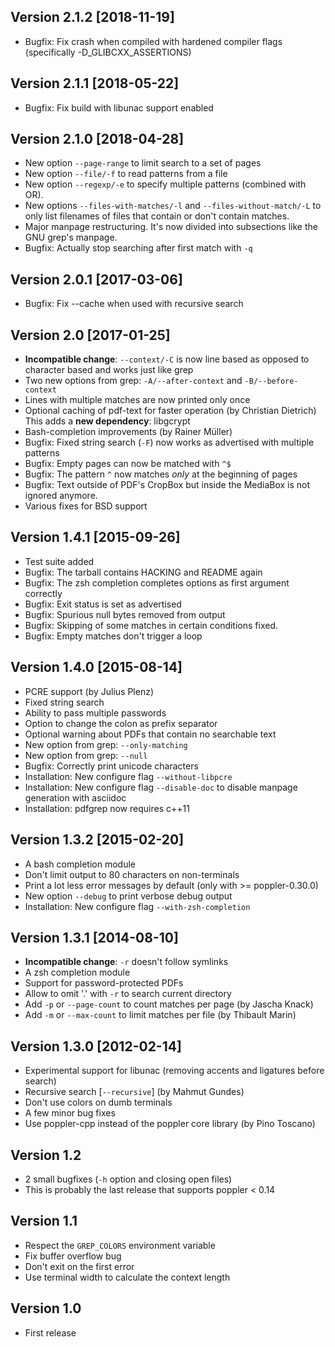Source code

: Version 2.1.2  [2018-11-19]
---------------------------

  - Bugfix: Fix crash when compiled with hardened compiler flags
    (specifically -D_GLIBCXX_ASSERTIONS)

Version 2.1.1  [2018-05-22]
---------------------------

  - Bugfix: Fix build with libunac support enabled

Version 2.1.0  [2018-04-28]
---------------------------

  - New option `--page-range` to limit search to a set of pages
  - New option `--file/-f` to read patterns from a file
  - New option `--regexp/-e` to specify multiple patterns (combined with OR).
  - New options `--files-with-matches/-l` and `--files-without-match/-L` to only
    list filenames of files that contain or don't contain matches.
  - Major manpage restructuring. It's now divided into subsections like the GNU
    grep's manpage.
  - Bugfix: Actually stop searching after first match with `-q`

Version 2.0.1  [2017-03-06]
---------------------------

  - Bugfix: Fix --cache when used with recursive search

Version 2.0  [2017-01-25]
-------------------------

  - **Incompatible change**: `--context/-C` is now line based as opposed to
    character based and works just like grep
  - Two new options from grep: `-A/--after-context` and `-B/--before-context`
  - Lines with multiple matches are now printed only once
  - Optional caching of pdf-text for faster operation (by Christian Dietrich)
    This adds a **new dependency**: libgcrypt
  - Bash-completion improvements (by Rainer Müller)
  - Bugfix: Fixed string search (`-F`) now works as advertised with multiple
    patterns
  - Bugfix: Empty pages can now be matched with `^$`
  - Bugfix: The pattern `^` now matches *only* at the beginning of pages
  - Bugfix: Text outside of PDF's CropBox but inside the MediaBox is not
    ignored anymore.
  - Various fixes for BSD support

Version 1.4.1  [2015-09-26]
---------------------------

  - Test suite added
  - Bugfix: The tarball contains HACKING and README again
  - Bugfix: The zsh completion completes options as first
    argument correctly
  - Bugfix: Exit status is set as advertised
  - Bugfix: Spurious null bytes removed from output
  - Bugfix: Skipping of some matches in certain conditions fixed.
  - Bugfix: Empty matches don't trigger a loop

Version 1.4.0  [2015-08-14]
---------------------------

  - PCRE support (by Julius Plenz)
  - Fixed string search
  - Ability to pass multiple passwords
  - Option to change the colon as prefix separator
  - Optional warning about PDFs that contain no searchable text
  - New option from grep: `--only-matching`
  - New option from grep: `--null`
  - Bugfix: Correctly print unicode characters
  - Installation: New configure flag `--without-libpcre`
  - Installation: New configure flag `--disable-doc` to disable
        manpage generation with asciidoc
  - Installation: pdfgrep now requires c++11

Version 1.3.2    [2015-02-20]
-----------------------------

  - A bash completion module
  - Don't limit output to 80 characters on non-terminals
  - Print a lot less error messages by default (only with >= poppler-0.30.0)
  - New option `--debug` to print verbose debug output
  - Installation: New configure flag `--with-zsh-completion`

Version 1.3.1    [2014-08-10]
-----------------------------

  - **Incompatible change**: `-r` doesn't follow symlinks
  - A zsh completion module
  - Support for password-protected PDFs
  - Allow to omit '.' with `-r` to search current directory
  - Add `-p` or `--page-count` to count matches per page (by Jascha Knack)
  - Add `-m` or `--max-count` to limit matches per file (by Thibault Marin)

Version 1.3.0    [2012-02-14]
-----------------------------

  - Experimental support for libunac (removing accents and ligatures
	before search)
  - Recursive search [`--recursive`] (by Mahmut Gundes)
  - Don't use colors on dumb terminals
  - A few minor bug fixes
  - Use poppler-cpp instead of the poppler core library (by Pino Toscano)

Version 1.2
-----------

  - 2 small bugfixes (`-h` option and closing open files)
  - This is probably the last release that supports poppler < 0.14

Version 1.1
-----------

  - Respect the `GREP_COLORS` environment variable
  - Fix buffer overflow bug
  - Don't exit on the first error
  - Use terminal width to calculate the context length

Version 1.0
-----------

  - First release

==

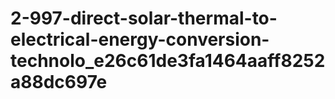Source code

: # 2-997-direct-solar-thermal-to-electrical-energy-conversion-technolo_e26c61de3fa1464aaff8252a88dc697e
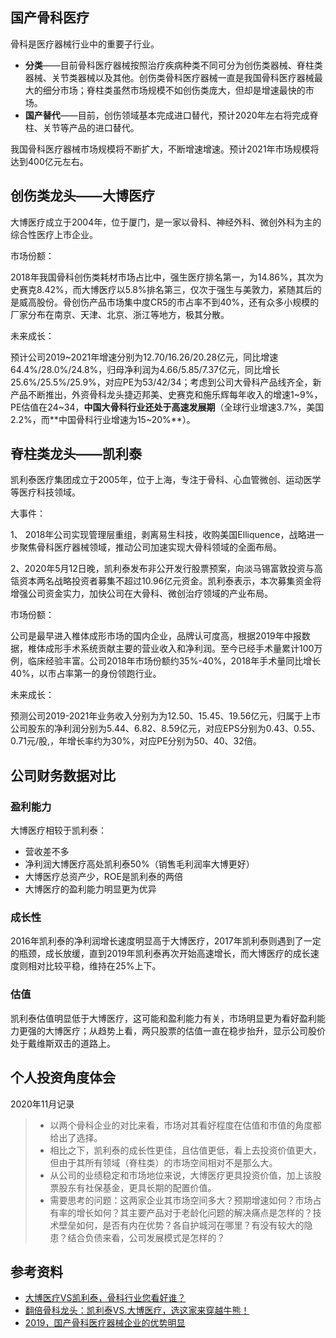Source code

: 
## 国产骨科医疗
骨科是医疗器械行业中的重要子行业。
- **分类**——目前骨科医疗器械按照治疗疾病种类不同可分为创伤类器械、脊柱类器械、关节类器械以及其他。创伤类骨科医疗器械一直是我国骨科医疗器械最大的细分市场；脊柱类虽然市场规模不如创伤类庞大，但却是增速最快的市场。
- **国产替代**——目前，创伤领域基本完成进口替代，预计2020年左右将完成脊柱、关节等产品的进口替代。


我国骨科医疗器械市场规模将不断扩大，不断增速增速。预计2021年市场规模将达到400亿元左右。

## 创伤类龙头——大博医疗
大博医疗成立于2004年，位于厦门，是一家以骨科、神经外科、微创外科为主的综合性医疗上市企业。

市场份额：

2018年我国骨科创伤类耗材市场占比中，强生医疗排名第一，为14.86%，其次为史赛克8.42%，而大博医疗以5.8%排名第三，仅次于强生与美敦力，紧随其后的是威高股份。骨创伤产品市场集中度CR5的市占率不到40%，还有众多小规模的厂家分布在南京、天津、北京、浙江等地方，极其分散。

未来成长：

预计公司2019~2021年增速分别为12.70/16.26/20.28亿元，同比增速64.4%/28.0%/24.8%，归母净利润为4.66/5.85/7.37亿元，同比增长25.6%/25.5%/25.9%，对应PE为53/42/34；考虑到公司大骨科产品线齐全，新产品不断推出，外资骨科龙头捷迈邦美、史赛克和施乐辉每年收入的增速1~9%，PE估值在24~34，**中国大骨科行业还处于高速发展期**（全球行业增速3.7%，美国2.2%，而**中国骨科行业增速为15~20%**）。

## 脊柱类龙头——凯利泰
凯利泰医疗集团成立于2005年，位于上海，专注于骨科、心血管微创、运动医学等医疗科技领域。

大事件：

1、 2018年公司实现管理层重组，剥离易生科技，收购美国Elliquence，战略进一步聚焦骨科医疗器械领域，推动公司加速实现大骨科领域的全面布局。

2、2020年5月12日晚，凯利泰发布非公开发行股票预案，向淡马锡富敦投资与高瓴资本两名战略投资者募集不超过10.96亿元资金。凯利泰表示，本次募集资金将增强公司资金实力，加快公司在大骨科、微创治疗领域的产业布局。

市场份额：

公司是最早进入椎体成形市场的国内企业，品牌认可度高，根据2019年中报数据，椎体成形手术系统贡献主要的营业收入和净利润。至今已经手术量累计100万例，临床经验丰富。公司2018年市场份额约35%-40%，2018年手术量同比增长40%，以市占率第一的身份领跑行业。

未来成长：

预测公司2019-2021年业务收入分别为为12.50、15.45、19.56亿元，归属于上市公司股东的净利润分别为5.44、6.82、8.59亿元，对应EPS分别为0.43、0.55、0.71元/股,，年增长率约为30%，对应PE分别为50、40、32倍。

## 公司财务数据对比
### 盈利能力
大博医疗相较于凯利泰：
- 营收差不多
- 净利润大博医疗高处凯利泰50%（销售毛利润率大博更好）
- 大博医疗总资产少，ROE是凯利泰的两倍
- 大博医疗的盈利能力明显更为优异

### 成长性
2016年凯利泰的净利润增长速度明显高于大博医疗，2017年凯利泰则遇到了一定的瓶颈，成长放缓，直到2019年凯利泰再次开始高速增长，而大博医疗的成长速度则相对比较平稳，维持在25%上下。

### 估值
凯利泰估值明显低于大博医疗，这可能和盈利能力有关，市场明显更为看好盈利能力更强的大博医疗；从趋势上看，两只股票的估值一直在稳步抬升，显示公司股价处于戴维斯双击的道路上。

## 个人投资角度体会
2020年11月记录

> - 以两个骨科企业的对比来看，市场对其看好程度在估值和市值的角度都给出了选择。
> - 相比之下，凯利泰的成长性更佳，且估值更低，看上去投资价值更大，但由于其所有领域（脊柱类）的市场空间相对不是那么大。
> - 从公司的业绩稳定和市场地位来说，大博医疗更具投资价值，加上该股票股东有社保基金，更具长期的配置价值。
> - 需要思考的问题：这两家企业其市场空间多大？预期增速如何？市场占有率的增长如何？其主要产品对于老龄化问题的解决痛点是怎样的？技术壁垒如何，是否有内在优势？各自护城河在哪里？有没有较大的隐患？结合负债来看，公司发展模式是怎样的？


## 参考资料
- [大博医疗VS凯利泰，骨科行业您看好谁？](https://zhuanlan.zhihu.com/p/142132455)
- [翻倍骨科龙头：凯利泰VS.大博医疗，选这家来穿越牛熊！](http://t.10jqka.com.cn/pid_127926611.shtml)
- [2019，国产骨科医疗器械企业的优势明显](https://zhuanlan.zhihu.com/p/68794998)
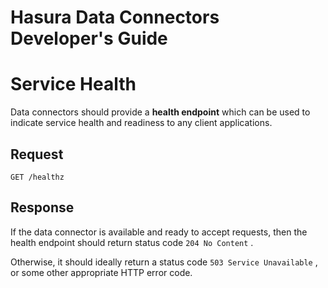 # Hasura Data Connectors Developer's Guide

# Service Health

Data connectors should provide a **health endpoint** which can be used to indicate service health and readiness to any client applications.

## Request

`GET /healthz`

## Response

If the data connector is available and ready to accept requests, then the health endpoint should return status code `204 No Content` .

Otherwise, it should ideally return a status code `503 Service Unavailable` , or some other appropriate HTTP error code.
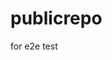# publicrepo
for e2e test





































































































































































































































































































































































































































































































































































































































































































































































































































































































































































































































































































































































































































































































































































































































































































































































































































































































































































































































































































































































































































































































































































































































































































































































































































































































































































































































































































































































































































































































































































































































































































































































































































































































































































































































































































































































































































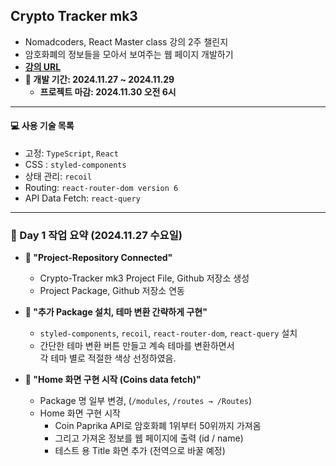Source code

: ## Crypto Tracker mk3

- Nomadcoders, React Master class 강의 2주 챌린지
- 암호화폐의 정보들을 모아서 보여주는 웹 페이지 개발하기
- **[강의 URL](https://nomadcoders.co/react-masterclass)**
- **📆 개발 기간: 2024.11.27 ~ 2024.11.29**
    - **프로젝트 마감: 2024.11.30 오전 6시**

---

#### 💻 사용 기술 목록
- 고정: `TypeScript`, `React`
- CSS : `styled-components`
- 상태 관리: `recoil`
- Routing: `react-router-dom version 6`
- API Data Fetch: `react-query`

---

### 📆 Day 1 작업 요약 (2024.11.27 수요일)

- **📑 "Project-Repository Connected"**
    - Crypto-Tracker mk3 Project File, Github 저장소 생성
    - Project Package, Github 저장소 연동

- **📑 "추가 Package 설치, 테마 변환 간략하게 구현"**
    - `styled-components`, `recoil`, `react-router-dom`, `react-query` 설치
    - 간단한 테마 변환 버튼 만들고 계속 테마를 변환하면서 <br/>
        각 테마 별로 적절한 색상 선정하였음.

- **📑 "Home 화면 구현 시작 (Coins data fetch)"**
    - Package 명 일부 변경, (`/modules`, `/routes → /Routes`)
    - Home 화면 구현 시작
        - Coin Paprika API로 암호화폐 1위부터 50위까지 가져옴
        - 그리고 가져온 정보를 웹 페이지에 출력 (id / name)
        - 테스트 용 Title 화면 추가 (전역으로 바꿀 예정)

■ WHAT YOU NEED TO DO: Look through the data above. Find each line with the string "libunac" and copy it.

■ ANSWER SECTION:
  - Bugfix: Fix build with libunac support enabled
  - Experimental support for libunac (removing accents and ligatures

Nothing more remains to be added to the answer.